• Aim of the task: Print all of the data below exactly as it appears, leaving out every image.

[Stored data]
________
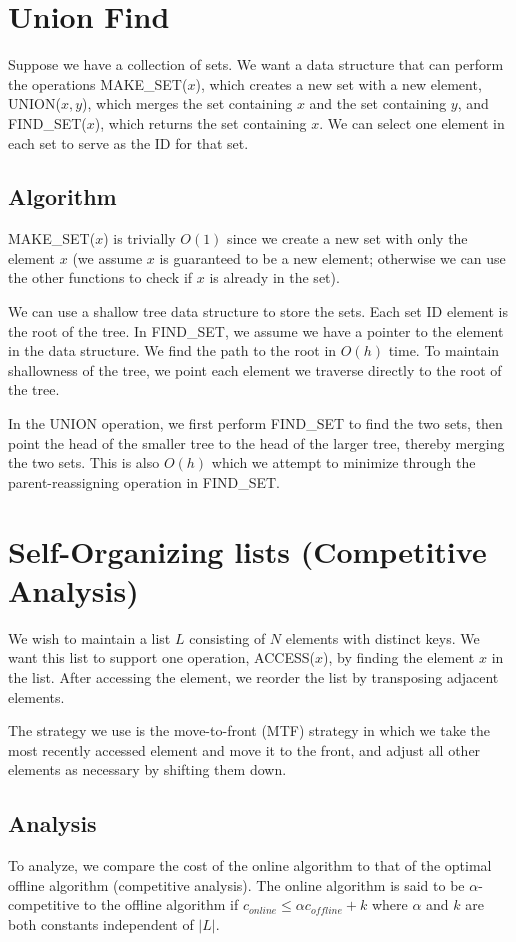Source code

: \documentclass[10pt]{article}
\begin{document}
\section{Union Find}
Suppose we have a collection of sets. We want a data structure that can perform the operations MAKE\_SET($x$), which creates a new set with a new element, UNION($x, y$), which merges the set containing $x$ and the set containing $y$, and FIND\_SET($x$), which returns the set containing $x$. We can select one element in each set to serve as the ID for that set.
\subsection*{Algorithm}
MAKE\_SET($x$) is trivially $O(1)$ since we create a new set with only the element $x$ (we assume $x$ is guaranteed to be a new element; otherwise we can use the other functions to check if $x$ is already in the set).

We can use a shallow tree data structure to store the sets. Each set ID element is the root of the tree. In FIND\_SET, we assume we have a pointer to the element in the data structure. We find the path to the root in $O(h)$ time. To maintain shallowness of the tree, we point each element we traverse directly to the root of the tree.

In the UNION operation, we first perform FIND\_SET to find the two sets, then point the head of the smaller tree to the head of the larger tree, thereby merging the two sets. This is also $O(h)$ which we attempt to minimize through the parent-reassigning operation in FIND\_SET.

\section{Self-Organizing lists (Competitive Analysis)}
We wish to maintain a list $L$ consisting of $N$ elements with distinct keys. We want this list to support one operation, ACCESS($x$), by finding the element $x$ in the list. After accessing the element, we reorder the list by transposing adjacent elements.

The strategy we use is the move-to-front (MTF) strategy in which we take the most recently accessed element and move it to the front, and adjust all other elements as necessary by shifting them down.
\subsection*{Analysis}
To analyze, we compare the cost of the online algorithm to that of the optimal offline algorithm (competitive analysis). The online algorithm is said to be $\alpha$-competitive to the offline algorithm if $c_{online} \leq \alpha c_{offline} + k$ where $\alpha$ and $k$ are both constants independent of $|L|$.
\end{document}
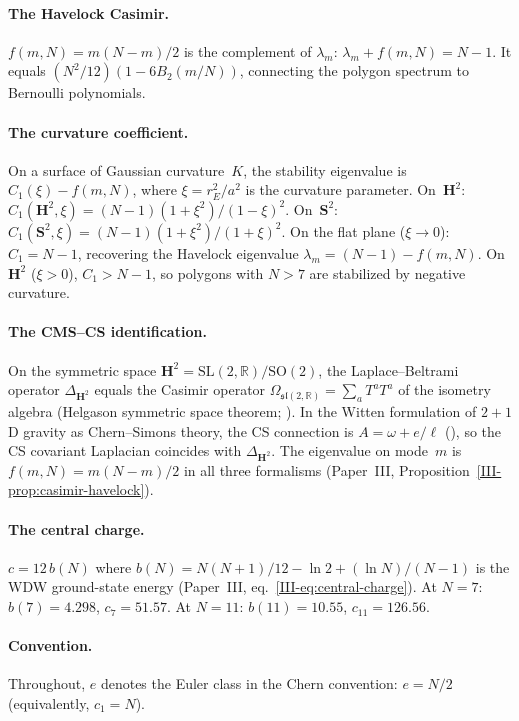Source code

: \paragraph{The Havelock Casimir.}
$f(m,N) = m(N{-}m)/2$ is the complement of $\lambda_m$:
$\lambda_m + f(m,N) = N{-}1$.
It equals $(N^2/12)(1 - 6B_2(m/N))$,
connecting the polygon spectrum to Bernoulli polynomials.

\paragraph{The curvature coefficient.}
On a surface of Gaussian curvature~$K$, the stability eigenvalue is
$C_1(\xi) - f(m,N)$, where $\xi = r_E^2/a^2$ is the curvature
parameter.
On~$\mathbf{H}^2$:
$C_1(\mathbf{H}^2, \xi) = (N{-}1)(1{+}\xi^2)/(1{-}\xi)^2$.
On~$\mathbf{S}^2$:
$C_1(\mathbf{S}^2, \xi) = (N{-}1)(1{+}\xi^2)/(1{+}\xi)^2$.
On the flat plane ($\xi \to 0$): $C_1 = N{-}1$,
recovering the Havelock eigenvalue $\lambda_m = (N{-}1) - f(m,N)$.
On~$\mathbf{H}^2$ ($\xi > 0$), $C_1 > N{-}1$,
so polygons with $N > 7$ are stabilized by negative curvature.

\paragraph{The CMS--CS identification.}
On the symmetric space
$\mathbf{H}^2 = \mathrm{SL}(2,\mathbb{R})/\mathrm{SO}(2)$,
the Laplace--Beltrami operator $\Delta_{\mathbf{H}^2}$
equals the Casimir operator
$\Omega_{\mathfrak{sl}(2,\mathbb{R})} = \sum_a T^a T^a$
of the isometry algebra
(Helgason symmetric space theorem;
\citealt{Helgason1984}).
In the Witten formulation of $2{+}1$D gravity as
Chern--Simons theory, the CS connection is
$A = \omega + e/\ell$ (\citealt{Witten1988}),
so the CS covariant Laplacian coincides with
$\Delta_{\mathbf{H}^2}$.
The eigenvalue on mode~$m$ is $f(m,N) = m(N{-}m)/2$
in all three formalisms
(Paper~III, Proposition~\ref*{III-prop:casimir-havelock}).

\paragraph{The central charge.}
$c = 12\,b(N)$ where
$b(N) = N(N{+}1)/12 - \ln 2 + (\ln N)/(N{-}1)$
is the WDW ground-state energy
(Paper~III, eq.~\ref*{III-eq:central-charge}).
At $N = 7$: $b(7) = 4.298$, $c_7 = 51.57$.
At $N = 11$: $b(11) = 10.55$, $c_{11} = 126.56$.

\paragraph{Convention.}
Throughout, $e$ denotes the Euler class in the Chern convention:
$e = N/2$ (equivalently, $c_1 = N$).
________
• Expected output:
Source code

: \documentclass[10pt]{article}
\begin{document}
\section{Union Find}
Suppose we have a collection of sets. We want a data structure that can perform the operations MAKE\_SET($x$), which creates a new set with a new element, UNION($x, y$), which merges the set containing $x$ and the set containing $y$, and FIND\_SET($x$), which returns the set containing $x$. We can select one element in each set to serve as the ID for that set.
\subsection*{Algorithm}
MAKE\_SET($x$) is trivially $O(1)$ since we create a new set with only the element $x$ (we assume $x$ is guaranteed to be a new element; otherwise we can use the other functions to check if $x$ is already in the set).

We can use a shallow tree data structure to store the sets. Each set ID element is the root of the tree. In FIND\_SET, we assume we have a pointer to the element in the data structure. We find the path to the root in $O(h)$ time. To maintain shallowness of the tree, we point each element we traverse directly to the root of the tree.

In the UNION operation, we first perform FIND\_SET to find the two sets, then point the head of the smaller tree to the head of the larger tree, thereby merging the two sets. This is also $O(h)$ which we attempt to minimize through the parent-reassigning operation in FIND\_SET.

\section{Self-Organizing lists (Competitive Analysis)}
We wish to maintain a list $L$ consisting of $N$ elements with distinct keys. We want this list to support one operation, ACCESS($x$), by finding the element $x$ in the list. After accessing the element, we reorder the list by transposing adjacent elements.

The strategy we use is the move-to-front (MTF) strategy in which we take the most recently accessed element and move it to the front, and adjust all other elements as necessary by shifting them down.
\subsection*{Analysis}
To analyze, we compare the cost of the online algorithm to that of the optimal offline algorithm (competitive analysis). The online algorithm is said to be $\alpha$-competitive to the offline algorithm if $c_{online} \leq \alpha c_{offline} + k$ where $\alpha$ and $k$ are both constants independent of $|L|$.
\end{document}
Source code

: \paragraph{The Havelock Casimir.}
$f(m,N) = m(N{-}m)/2$ is the complement of $\lambda_m$:
$\lambda_m + f(m,N) = N{-}1$.
It equals $(N^2/12)(1 - 6B_2(m/N))$,
connecting the polygon spectrum to Bernoulli polynomials.

\paragraph{The curvature coefficient.}
On a surface of Gaussian curvature~$K$, the stability eigenvalue is
$C_1(\xi) - f(m,N)$, where $\xi = r_E^2/a^2$ is the curvature
parameter.
On~$\mathbf{H}^2$:
$C_1(\mathbf{H}^2, \xi) = (N{-}1)(1{+}\xi^2)/(1{-}\xi)^2$.
On~$\mathbf{S}^2$:
$C_1(\mathbf{S}^2, \xi) = (N{-}1)(1{+}\xi^2)/(1{+}\xi)^2$.
On the flat plane ($\xi \to 0$): $C_1 = N{-}1$,
recovering the Havelock eigenvalue $\lambda_m = (N{-}1) - f(m,N)$.
On~$\mathbf{H}^2$ ($\xi > 0$), $C_1 > N{-}1$,
so polygons with $N > 7$ are stabilized by negative curvature.

\paragraph{The CMS--CS identification.}
On the symmetric space
$\mathbf{H}^2 = \mathrm{SL}(2,\mathbb{R})/\mathrm{SO}(2)$,
the Laplace--Beltrami operator $\Delta_{\mathbf{H}^2}$
equals the Casimir operator
$\Omega_{\mathfrak{sl}(2,\mathbb{R})} = \sum_a T^a T^a$
of the isometry algebra
(Helgason symmetric space theorem;
\citealt{Helgason1984}).
In the Witten formulation of $2{+}1$D gravity as
Chern--Simons theory, the CS connection is
$A = \omega + e/\ell$ (\citealt{Witten1988}),
so the CS covariant Laplacian coincides with
$\Delta_{\mathbf{H}^2}$.
The eigenvalue on mode~$m$ is $f(m,N) = m(N{-}m)/2$
in all three formalisms
(Paper~III, Proposition~\ref*{III-prop:casimir-havelock}).

\paragraph{The central charge.}
$c = 12\,b(N)$ where
$b(N) = N(N{+}1)/12 - \ln 2 + (\ln N)/(N{-}1)$
is the WDW ground-state energy
(Paper~III, eq.~\ref*{III-eq:central-charge}).
At $N = 7$: $b(7) = 4.298$, $c_7 = 51.57$.
At $N = 11$: $b(11) = 10.55$, $c_{11} = 126.56$.

\paragraph{Convention.}
Throughout, $e$ denotes the Euler class in the Chern convention:
$e = N/2$ (equivalently, $c_1 = N$).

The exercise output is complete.